● What you are asked to do
Every line of the listing should be repeated exactly.

● Extracted data

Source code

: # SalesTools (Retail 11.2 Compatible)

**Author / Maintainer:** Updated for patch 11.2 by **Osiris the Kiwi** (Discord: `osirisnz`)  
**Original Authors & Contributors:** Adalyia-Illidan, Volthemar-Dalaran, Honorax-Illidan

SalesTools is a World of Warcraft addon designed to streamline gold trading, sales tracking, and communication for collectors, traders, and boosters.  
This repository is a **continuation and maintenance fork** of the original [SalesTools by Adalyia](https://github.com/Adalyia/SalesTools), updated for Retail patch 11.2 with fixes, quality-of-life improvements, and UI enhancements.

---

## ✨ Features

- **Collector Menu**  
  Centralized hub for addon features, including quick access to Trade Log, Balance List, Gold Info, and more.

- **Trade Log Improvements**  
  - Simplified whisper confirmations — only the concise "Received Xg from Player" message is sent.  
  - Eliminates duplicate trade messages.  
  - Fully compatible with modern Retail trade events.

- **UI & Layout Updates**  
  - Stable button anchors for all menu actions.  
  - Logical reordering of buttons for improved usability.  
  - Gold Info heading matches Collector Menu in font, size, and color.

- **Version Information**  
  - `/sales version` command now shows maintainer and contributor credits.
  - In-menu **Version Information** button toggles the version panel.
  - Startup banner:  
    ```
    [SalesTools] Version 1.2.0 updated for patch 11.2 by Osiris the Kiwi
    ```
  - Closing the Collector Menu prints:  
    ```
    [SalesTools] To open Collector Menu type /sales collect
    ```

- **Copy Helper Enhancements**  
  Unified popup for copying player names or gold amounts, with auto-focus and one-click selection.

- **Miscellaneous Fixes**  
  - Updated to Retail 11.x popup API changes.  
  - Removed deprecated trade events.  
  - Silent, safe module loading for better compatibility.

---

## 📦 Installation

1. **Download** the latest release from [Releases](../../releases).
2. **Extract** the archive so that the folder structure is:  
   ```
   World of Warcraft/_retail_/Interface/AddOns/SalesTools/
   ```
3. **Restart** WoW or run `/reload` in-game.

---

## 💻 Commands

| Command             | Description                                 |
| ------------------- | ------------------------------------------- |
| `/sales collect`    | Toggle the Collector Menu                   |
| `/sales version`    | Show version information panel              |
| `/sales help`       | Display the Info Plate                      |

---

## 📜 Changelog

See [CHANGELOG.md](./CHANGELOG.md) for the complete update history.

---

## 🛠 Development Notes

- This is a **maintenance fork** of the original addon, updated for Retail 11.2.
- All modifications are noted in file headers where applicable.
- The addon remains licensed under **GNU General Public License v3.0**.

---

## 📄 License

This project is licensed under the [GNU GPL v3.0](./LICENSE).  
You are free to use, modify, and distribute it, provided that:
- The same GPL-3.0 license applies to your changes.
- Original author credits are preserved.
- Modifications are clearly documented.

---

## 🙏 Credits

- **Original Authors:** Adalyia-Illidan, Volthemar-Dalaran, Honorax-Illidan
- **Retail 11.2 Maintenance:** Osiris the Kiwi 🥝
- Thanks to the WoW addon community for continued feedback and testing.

● Written answer
Source code

: # SalesTools (Retail 11.2 Compatible)

**Author / Maintainer:** Updated for patch 11.2 by **Osiris the Kiwi** (Discord: `osirisnz`)  
**Original Authors & Contributors:** Adalyia-Illidan, Volthemar-Dalaran, Honorax-Illidan

SalesTools is a World of Warcraft addon designed to streamline gold trading, sales tracking, and communication for collectors, traders, and boosters.  
This repository is a **continuation and maintenance fork** of the original [SalesTools by Adalyia](https://github.com/Adalyia/SalesTools), updated for Retail patch 11.2 with fixes, quality-of-life improvements, and UI enhancements.

---

## ✨ Features

- **Collector Menu**  
  Centralized hub for addon features, including quick access to Trade Log, Balance List, Gold Info, and more.

- **Trade Log Improvements**  
  - Simplified whisper confirmations — only the concise "Received Xg from Player" message is sent.  
  - Eliminates duplicate trade messages.  
  - Fully compatible with modern Retail trade events.

- **UI & Layout Updates**  
  - Stable button anchors for all menu actions.  
  - Logical reordering of buttons for improved usability.  
  - Gold Info heading matches Collector Menu in font, size, and color.

- **Version Information**  
  - `/sales version` command now shows maintainer and contributor credits.
  - In-menu **Version Information** button toggles the version panel.
  - Startup banner:  
    ```
    [SalesTools] Version 1.2.0 updated for patch 11.2 by Osiris the Kiwi
    ```
  - Closing the Collector Menu prints:  
    ```
    [SalesTools] To open Collector Menu type /sales collect
    ```

- **Copy Helper Enhancements**  
  Unified popup for copying player names or gold amounts, with auto-focus and one-click selection.

- **Miscellaneous Fixes**  
  - Updated to Retail 11.x popup API changes.  
  - Removed deprecated trade events.  
  - Silent, safe module loading for better compatibility.

---

## 📦 Installation

1. **Download** the latest release from [Releases](../../releases).
2. **Extract** the archive so that the folder structure is:  
   ```
   World of Warcraft/_retail_/Interface/AddOns/SalesTools/
   ```
3. **Restart** WoW or run `/reload` in-game.

---

## 💻 Commands

| Command             | Description                                 |
| ------------------- | ------------------------------------------- |
| `/sales collect`    | Toggle the Collector Menu                   |
| `/sales version`    | Show version information panel              |
| `/sales help`       | Display the Info Plate                      |

---

## 📜 Changelog

See [CHANGELOG.md](./CHANGELOG.md) for the complete update history.

---

## 🛠 Development Notes

- This is a **maintenance fork** of the original addon, updated for Retail 11.2.
- All modifications are noted in file headers where applicable.
- The addon remains licensed under **GNU General Public License v3.0**.

---

## 📄 License

This project is licensed under the [GNU GPL v3.0](./LICENSE).  
You are free to use, modify, and distribute it, provided that:
- The same GPL-3.0 license applies to your changes.
- Original author credits are preserved.
- Modifications are clearly documented.

---

## 🙏 Credits

- **Original Authors:** Adalyia-Illidan, Volthemar-Dalaran, Honorax-Illidan
- **Retail 11.2 Maintenance:** Osiris the Kiwi 🥝
- Thanks to the WoW addon community for continued feedback and testing.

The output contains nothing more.